Achievements and titles
- Personal bests: 100 m: 11.3 (1958) Long jump: 6.37 m (1960)

Medal record
Women's athletics
Representing Soviet Union
Olympic Games
| Gold medal – first place | 1960 Rome | Long jump |
European Championships
| Gold medal – first place | 1954 Bern | 4×100 m |
| Gold medal – first place | 1958 Stockholm | 4×100 m |
| Silver medal – second place | 1958 Stockholm | 100 m |

= Vera Krepkina =

Soviet athletics competitor (1933–2023)

Vera Samuilovna Krepkina, née Kalashnikova, (Вера Самуиловна Крепкина (Калашникова); 15 April 1933 – 25 April 2023) was a Soviet-Ukrainian track and field athlete. She competed for the Soviet Union at the 1952, 1956, and 1960 Olympics. At all these Olympics she finished fourth in the 4 × 100 m relay and was eliminated in the heats of the 100 m sprint. In 1960, she also took part in the long jump and won a surprise gold medal with an Olympic record of 6.37 m, ahead of the defending champion Elżbieta Krzesińska and the world record holder Hildrun Claus.

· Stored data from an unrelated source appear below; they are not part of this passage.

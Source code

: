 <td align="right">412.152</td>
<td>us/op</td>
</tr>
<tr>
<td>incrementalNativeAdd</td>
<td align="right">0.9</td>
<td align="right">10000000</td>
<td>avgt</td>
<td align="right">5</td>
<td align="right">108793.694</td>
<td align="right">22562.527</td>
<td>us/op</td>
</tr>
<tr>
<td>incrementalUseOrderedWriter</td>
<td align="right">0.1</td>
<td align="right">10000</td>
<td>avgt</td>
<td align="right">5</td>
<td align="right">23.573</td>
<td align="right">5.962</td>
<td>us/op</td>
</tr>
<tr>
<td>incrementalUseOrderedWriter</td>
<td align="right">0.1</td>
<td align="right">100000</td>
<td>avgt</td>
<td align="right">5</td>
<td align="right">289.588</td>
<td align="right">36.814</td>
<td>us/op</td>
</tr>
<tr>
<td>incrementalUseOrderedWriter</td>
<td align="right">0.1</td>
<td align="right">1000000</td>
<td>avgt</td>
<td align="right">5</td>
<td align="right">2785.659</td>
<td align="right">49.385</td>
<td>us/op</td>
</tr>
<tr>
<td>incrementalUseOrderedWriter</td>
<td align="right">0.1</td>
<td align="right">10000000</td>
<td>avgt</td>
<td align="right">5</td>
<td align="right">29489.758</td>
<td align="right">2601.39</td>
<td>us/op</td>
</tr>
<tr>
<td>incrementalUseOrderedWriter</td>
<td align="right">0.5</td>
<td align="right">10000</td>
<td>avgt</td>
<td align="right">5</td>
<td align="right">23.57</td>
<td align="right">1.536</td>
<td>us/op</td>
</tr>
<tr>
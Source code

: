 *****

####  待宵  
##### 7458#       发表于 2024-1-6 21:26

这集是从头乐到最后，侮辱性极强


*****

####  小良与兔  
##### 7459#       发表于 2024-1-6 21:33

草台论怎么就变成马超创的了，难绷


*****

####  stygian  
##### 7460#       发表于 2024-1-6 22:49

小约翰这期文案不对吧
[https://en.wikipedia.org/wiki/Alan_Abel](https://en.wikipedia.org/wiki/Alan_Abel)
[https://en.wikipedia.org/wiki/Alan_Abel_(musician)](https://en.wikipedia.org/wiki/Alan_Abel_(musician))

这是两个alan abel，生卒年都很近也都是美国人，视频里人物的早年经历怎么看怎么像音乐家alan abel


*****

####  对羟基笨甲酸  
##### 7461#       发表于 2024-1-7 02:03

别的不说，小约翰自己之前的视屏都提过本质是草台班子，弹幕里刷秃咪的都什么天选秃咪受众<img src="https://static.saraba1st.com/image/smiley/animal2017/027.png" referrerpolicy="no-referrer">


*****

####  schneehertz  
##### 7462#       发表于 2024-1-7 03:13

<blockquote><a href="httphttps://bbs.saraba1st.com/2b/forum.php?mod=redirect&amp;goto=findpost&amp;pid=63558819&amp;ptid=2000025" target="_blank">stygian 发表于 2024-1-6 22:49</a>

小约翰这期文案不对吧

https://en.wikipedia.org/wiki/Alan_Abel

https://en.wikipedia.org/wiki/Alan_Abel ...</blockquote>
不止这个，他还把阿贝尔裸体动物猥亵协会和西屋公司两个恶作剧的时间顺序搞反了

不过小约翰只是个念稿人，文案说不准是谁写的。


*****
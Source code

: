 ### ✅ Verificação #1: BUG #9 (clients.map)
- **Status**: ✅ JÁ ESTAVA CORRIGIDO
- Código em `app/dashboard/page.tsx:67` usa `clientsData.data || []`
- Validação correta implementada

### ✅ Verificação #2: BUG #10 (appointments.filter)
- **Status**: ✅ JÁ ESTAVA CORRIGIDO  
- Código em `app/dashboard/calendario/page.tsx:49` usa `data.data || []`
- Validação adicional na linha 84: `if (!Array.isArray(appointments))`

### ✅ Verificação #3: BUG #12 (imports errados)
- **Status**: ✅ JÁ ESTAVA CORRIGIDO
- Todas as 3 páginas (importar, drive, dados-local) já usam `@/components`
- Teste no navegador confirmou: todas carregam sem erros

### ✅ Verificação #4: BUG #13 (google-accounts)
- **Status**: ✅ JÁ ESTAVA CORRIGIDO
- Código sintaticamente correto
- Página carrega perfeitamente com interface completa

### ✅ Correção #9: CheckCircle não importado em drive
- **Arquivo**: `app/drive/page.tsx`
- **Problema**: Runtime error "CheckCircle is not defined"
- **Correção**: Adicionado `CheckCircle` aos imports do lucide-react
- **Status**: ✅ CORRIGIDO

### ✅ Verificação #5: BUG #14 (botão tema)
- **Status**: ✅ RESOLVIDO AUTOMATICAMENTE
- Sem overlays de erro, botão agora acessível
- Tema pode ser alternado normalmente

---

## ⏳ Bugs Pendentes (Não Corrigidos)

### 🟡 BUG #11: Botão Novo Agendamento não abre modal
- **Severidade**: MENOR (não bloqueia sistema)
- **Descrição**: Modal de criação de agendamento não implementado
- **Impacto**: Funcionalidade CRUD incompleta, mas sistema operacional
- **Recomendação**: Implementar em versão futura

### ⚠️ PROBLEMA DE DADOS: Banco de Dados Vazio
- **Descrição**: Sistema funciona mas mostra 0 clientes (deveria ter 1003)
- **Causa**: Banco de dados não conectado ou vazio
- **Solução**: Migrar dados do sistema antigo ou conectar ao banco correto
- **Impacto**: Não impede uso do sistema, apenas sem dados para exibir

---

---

At the European Championships she won gold medals in the 4 × 100 m relay in 1954 and 1958 and finished second in the 100 m in 1958. She was a member of the Soviet team that set a world record in the 4 × 100 m relay in 1956, and she tied the world record (11.3 seconds) in the 100 meter dash in 1958. During her career Krepkina won eight Soviet titles: 100 m in 1952, 1957 and 1958; 200 m in 1952; 4 × 100 m relay in 1952, 1960 and 1965; and 4 × 200 m relay in 1952. In retirement she worked as a children's athletics coach in Ukraine.

Krepkina died on 25 April 2023, at the age of 90.